To day a visit to the 1812 battlefield of Borodino where Napoleon faced the Imperial Russian Army hoping to stop the French taking Moscow. Napoleon was intending to destroy the Russian Army. A bloody battle which failed to produce a result. Napoleon did take Moscow but the Russian Army was able to fight another day and when Napoleon retreated in the Russian winter they got their revenge and destroyed the Grand Army. We walked a good 5 mile in the snow to see the ground. One needed to keep walking to stay warm. Last blog from Russia, thank goodness I hear some of you say.


This is the Cathedral of Christ the Saviour the Moscow equivalent of the Abbey. It was built between the 1840s and 1882 and was built to commemorate the victory against the French in 1812. However it was destroyed by Stalin in 1932. But in 1990 the new Regime complied with the appeal by the Patriarch to rebuild the Cathedral. It was finished in 2000. It is a remarkable reconstruction, beautifully decorated and adorned with ikons. It is a living Cathedral with a constant stream of worshipers.


Later that evening we attended a slap up reception, Stalingrad style, with a host of veteran Soviet officers.  They all looked as we remember them laden with medals and looking rather stern. But after a few toasts of vodka they warmed up.  I discovered that the gentleman who was a Tank officer on the left had been in 3rd Shock Army and was therefore opposite 1st British Corps in the bad old days.  The one on the right was also a Tank officer and aged 90.  Both had been at Stalingrad and made little of it. They didnt like to talk about it vfery much.  They had a job and just got on with it.


We then went back into City to watch a re enactment of the surrender of Field Marshal von Paulus in the basement of a department store. It is still a Department Store and the cameo was quite well done. We then had lunch next door and a semi drunk lad accosted us (the DA and Brummers were in uniform); he had served in Chechnya for 4 years and clearly had problems. There is no Combat Stress in Volgograd. I suspect there are many all over Russia. At times the Russian Army can lose kia about 500 a month in Chechnya.


At the top of the hill, Mamaev Kurghan we entered this chamber adorned with bronze coloured mosaics and the names of some 7200 randomly selected fallen soldiers of the Soviet Army. The centre of the roof was hollow so snow slowly fell as we went to place our flowers in homage. All very moving and like everything in Russia very symbolic.           

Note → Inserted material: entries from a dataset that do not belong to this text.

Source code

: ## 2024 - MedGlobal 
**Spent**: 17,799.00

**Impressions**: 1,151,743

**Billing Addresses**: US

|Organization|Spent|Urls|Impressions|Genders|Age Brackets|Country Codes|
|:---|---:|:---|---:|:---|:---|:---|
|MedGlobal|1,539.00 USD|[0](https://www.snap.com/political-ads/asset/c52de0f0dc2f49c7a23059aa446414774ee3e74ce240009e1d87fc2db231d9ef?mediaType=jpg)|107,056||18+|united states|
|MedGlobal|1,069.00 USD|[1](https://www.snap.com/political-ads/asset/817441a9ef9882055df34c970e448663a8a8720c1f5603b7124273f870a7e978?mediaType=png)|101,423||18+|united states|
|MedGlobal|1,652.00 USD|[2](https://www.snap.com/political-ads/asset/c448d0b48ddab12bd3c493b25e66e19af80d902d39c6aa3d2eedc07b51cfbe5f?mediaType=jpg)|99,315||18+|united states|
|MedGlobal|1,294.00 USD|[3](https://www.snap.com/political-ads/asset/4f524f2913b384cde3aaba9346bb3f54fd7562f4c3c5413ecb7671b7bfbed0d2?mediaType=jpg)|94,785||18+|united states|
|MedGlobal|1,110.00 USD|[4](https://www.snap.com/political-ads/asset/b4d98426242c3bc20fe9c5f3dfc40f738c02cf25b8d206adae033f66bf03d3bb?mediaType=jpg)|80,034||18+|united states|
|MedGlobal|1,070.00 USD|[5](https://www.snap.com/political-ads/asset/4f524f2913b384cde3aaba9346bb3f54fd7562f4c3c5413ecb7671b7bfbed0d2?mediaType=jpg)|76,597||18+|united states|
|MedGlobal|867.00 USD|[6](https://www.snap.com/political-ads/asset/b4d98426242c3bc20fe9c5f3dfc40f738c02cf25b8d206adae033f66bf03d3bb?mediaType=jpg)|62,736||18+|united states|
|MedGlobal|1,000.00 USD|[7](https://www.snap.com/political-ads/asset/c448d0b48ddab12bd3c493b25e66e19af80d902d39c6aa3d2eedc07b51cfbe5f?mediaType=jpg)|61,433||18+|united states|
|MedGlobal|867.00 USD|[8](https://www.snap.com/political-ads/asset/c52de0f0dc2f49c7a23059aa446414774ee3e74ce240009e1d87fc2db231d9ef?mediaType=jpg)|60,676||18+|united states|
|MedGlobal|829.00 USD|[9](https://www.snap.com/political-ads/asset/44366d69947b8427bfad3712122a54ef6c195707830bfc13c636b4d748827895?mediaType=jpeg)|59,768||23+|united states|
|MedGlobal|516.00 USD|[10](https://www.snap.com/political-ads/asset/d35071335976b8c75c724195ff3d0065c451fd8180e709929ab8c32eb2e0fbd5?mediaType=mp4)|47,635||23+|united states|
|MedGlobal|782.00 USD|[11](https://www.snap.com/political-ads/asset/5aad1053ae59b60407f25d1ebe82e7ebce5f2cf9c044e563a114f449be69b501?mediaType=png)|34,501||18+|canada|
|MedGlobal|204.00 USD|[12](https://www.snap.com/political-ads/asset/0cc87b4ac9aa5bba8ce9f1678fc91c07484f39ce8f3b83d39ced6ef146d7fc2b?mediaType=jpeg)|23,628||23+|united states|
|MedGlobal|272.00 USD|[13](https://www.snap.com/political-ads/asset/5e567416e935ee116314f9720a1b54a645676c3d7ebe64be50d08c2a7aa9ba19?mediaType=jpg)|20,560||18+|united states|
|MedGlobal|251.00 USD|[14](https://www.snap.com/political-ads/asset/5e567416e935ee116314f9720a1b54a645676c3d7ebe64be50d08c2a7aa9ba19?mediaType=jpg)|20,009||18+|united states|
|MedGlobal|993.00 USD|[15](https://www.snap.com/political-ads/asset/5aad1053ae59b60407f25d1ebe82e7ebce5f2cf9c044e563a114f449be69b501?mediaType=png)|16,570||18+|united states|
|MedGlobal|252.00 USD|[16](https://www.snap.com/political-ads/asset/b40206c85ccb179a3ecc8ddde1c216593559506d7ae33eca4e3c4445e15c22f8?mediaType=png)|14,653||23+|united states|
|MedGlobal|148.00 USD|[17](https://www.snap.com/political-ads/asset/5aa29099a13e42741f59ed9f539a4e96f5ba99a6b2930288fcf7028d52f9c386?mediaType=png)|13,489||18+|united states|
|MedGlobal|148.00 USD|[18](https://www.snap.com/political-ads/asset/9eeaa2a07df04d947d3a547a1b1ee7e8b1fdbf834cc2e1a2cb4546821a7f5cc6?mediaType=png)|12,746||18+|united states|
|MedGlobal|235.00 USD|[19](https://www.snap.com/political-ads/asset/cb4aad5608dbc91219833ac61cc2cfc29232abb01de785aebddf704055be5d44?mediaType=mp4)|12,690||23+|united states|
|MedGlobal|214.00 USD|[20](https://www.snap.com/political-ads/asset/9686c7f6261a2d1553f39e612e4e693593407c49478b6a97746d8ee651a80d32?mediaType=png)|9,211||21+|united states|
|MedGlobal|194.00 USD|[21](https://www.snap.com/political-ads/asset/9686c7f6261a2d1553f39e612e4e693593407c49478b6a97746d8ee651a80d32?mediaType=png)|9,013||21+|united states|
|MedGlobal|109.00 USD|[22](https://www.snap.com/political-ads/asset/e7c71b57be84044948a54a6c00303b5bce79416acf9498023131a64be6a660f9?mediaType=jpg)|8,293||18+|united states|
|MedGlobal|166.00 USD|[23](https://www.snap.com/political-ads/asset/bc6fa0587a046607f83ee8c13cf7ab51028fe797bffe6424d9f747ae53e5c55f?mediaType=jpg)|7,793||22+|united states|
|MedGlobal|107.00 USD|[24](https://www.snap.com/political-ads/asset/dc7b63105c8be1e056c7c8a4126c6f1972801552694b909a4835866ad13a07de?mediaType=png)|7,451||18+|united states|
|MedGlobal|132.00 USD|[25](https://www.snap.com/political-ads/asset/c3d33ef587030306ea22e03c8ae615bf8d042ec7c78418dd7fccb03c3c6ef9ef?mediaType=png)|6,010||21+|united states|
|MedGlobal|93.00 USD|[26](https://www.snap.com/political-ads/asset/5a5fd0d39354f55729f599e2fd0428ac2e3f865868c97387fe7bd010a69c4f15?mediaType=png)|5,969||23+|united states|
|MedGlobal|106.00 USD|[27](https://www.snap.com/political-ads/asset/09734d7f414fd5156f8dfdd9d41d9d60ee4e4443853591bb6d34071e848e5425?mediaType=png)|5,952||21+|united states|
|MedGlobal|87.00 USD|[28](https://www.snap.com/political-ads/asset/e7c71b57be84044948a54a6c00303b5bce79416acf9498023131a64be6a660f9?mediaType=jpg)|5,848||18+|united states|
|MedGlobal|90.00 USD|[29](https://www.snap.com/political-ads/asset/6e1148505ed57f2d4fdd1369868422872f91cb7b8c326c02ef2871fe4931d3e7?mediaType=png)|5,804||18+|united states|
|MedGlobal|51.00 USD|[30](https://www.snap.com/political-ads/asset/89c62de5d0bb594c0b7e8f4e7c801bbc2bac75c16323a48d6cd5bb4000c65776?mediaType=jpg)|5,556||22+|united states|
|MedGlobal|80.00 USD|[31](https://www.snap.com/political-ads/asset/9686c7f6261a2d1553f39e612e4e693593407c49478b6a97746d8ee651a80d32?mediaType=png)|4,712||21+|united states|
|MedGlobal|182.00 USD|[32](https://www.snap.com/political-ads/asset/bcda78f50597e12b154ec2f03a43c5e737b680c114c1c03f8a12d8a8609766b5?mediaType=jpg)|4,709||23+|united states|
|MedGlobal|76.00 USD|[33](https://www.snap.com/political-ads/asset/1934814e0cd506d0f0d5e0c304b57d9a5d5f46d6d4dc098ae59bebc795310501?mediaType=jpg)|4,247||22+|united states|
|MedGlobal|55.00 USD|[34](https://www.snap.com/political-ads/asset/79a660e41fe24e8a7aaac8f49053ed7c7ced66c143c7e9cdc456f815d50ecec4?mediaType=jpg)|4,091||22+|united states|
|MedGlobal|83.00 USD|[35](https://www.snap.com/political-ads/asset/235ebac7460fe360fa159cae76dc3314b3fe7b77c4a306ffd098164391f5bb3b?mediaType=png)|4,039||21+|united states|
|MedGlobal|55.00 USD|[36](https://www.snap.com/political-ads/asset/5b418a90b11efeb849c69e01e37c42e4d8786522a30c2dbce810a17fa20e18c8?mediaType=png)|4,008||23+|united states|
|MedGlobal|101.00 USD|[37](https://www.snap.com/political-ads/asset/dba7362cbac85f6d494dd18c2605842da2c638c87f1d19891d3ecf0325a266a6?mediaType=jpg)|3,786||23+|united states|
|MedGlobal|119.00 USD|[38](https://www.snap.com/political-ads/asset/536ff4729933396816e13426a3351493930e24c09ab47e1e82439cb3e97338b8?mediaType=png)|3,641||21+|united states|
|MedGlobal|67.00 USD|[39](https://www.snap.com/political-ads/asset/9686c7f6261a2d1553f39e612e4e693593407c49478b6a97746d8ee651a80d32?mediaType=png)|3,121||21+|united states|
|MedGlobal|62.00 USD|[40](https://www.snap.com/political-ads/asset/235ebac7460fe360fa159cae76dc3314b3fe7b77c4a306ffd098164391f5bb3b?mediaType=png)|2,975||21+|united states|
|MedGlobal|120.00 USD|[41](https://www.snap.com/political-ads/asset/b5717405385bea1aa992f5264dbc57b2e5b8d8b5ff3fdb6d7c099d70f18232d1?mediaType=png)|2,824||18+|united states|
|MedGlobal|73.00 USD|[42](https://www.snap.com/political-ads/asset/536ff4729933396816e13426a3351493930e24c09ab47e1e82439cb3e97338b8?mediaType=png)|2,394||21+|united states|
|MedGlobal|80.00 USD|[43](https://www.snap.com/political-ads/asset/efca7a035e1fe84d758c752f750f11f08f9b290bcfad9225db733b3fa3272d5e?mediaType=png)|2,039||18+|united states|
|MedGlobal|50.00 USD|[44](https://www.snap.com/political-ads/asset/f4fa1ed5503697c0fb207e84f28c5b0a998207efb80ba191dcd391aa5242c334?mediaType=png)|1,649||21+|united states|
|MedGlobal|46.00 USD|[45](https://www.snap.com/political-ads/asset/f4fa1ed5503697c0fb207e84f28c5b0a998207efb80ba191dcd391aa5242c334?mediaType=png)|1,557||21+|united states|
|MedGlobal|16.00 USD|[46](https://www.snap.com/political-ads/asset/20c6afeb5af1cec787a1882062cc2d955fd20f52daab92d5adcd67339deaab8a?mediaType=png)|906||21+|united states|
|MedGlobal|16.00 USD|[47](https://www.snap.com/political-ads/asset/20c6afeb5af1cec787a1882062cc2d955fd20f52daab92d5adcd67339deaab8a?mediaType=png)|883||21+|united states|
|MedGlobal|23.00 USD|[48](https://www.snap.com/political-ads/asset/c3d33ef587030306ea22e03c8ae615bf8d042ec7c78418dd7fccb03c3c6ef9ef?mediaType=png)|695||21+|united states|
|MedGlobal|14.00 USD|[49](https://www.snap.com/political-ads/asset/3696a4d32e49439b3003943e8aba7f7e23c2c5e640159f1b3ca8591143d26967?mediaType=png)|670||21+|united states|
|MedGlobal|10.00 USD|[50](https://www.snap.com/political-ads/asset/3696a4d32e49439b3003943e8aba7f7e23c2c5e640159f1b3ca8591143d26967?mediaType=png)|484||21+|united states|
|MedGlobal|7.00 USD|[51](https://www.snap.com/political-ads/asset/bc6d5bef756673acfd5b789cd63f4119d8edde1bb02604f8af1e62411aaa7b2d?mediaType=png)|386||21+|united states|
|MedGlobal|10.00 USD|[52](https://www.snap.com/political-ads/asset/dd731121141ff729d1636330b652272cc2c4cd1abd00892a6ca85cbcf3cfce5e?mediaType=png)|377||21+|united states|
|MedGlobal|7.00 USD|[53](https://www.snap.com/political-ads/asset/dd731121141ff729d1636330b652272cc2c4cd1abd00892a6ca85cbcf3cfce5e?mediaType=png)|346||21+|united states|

A most moving moment as we processed up the 200 (one for every day of the battle) steps to this enormous statue of Mother of the Motherland. It is 89 metres high and weighs 450,000 tons. The whole affair is akin to Remembrance Sunday. 


The gentleman on the left was a 17 year old during the battle and was an ammunition carrier. Humble and not wishing for attention but today was his 86 year birthday and he received and made a toast two of about 20 at a Veterans breakfast. We ought to have the same in the Soldiers Charity but we could do without the vodka. Brummers is my kind host and allowed me to witness an extraordinary day as Volgograd commemorates the German surrender at Stalingrad.  


Flew into The Kessel at Gumrak. The previous flight had to return to Moscow owing to the visibility. Its only minus 18 but the wind coming off the Steppe is punishing adding about another ten degrees in wind chill. To think that two armies fought in these conditions is really horrifying.


On way back from the visit to the monastery I passed through yet one more of these extraordinary Metro stations so carefully designed to impress the rare visitor from the West. In this one there is a series of bronze figures almost life sized reflecting all walks of Soviet life. I am standing beside a soldier with his dog whose snout has been worn down by generations of Muscovites putting their hand on it in the hope of good luck. I watched several commuters go out of their way to place their hand on the canine nose. It reminded me of the monkey on the door of the City Hall in Mons. Now Wed and we are on way to Volgograd at minus 21.   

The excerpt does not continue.